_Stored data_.

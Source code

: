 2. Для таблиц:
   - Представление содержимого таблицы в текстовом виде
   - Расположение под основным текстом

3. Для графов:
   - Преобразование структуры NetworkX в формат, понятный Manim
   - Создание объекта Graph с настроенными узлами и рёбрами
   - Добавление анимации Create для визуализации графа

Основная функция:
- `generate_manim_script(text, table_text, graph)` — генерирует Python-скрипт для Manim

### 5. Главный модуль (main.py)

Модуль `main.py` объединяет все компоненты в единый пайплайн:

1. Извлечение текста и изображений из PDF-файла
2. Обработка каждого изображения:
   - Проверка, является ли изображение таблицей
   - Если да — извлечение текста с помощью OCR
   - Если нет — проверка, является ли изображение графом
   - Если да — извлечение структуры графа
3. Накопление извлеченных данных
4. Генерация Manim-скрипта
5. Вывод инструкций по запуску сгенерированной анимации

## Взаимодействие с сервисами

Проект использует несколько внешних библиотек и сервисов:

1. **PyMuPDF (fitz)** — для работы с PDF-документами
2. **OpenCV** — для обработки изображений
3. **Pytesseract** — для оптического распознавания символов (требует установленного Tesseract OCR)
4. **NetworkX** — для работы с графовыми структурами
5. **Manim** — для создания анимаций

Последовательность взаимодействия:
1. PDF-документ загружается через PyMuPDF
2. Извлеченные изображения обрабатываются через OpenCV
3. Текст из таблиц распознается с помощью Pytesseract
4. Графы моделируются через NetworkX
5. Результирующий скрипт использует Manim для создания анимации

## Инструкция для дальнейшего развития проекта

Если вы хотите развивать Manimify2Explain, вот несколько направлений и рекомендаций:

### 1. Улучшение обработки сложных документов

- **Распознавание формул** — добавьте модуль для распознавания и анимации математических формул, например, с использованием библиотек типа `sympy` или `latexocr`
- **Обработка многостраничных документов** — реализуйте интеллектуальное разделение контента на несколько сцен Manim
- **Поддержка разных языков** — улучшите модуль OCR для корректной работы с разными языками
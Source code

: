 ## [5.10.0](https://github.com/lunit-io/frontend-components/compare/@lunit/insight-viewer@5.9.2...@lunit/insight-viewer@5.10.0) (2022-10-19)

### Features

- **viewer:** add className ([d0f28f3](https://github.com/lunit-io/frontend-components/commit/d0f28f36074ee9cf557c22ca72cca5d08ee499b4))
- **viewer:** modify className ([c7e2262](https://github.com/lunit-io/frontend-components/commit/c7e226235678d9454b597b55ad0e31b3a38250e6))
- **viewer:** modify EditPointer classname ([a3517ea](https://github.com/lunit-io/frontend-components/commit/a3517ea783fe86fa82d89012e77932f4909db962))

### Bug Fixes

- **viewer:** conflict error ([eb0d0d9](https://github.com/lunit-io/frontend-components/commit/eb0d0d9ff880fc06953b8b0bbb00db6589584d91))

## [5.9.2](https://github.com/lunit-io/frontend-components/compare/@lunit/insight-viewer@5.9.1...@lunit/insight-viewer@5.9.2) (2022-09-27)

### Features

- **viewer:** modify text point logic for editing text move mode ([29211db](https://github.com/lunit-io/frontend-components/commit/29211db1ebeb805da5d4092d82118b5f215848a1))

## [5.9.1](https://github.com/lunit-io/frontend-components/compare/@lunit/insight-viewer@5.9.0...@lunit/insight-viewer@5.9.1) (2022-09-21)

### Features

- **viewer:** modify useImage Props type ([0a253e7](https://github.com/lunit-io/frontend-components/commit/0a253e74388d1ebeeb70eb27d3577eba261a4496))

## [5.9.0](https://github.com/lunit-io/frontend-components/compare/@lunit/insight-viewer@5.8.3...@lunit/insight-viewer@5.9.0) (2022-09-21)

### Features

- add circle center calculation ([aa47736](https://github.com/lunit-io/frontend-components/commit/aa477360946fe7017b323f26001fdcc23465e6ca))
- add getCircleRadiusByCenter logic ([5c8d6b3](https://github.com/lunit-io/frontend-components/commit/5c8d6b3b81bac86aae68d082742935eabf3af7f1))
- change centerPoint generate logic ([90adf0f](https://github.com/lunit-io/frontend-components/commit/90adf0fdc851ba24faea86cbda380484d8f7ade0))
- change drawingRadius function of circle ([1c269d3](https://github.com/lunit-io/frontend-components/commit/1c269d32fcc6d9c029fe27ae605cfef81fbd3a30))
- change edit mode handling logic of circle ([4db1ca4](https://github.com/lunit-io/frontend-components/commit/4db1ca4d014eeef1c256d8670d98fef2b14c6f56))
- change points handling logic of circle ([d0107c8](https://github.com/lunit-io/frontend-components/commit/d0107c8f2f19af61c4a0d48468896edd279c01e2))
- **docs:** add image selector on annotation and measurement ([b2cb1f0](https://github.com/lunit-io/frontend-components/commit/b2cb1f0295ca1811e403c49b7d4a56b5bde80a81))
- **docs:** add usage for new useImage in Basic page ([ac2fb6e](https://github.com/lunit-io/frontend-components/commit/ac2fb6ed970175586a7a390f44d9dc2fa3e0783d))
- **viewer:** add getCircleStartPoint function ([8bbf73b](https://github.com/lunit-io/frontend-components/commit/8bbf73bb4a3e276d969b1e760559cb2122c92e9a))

_THE PROBLEM_.
Return all of the data precisely as it appears.

_EXERCISE RESPONSE_.
Source code

: 2. Для таблиц:
   - Представление содержимого таблицы в текстовом виде
   - Расположение под основным текстом

3. Для графов:
   - Преобразование структуры NetworkX в формат, понятный Manim
   - Создание объекта Graph с настроенными узлами и рёбрами
   - Добавление анимации Create для визуализации графа

Основная функция:
- `generate_manim_script(text, table_text, graph)` — генерирует Python-скрипт для Manim

### 5. Главный модуль (main.py)

Модуль `main.py` объединяет все компоненты в единый пайплайн:

1. Извлечение текста и изображений из PDF-файла
2. Обработка каждого изображения:
   - Проверка, является ли изображение таблицей
   - Если да — извлечение текста с помощью OCR
   - Если нет — проверка, является ли изображение графом
   - Если да — извлечение структуры графа
3. Накопление извлеченных данных
4. Генерация Manim-скрипта
5. Вывод инструкций по запуску сгенерированной анимации

## Взаимодействие с сервисами

Проект использует несколько внешних библиотек и сервисов:

1. **PyMuPDF (fitz)** — для работы с PDF-документами
2. **OpenCV** — для обработки изображений
3. **Pytesseract** — для оптического распознавания символов (требует установленного Tesseract OCR)
4. **NetworkX** — для работы с графовыми структурами
5. **Manim** — для создания анимаций

Последовательность взаимодействия:
1. PDF-документ загружается через PyMuPDF
2. Извлеченные изображения обрабатываются через OpenCV
3. Текст из таблиц распознается с помощью Pytesseract
4. Графы моделируются через NetworkX
5. Результирующий скрипт использует Manim для создания анимации

## Инструкция для дальнейшего развития проекта

Если вы хотите развивать Manimify2Explain, вот несколько направлений и рекомендаций:

### 1. Улучшение обработки сложных документов

- **Распознавание формул** — добавьте модуль для распознавания и анимации математических формул, например, с использованием библиотек типа `sympy` или `latexocr`
- **Обработка многостраничных документов** — реализуйте интеллектуальное разделение контента на несколько сцен Manim
- **Поддержка разных языков** — улучшите модуль OCR для корректной работы с разными языками
Source code

: ## [5.10.0](https://github.com/lunit-io/frontend-components/compare/@lunit/insight-viewer@5.9.2...@lunit/insight-viewer@5.10.0) (2022-10-19)

### Features

- **viewer:** add className ([d0f28f3](https://github.com/lunit-io/frontend-components/commit/d0f28f36074ee9cf557c22ca72cca5d08ee499b4))
- **viewer:** modify className ([c7e2262](https://github.com/lunit-io/frontend-components/commit/c7e226235678d9454b597b55ad0e31b3a38250e6))
- **viewer:** modify EditPointer classname ([a3517ea](https://github.com/lunit-io/frontend-components/commit/a3517ea783fe86fa82d89012e77932f4909db962))

### Bug Fixes

- **viewer:** conflict error ([eb0d0d9](https://github.com/lunit-io/frontend-components/commit/eb0d0d9ff880fc06953b8b0bbb00db6589584d91))

## [5.9.2](https://github.com/lunit-io/frontend-components/compare/@lunit/insight-viewer@5.9.1...@lunit/insight-viewer@5.9.2) (2022-09-27)

### Features

- **viewer:** modify text point logic for editing text move mode ([29211db](https://github.com/lunit-io/frontend-components/commit/29211db1ebeb805da5d4092d82118b5f215848a1))

## [5.9.1](https://github.com/lunit-io/frontend-components/compare/@lunit/insight-viewer@5.9.0...@lunit/insight-viewer@5.9.1) (2022-09-21)

### Features

- **viewer:** modify useImage Props type ([0a253e7](https://github.com/lunit-io/frontend-components/commit/0a253e74388d1ebeeb70eb27d3577eba261a4496))

## [5.9.0](https://github.com/lunit-io/frontend-components/compare/@lunit/insight-viewer@5.8.3...@lunit/insight-viewer@5.9.0) (2022-09-21)

### Features

- add circle center calculation ([aa47736](https://github.com/lunit-io/frontend-components/commit/aa477360946fe7017b323f26001fdcc23465e6ca))
- add getCircleRadiusByCenter logic ([5c8d6b3](https://github.com/lunit-io/frontend-components/commit/5c8d6b3b81bac86aae68d082742935eabf3af7f1))
- change centerPoint generate logic ([90adf0f](https://github.com/lunit-io/frontend-components/commit/90adf0fdc851ba24faea86cbda380484d8f7ade0))
- change drawingRadius function of circle ([1c269d3](https://github.com/lunit-io/frontend-components/commit/1c269d32fcc6d9c029fe27ae605cfef81fbd3a30))
- change edit mode handling logic of circle ([4db1ca4](https://github.com/lunit-io/frontend-components/commit/4db1ca4d014eeef1c256d8670d98fef2b14c6f56))
- change points handling logic of circle ([d0107c8](https://github.com/lunit-io/frontend-components/commit/d0107c8f2f19af61c4a0d48468896edd279c01e2))
- **docs:** add image selector on annotation and measurement ([b2cb1f0](https://github.com/lunit-io/frontend-components/commit/b2cb1f0295ca1811e403c49b7d4a56b5bde80a81))
- **docs:** add usage for new useImage in Basic page ([ac2fb6e](https://github.com/lunit-io/frontend-components/commit/ac2fb6ed970175586a7a390f44d9dc2fa3e0783d))
- **viewer:** add getCircleStartPoint function ([8bbf73b](https://github.com/lunit-io/frontend-components/commit/8bbf73bb4a3e276d969b1e760559cb2122c92e9a))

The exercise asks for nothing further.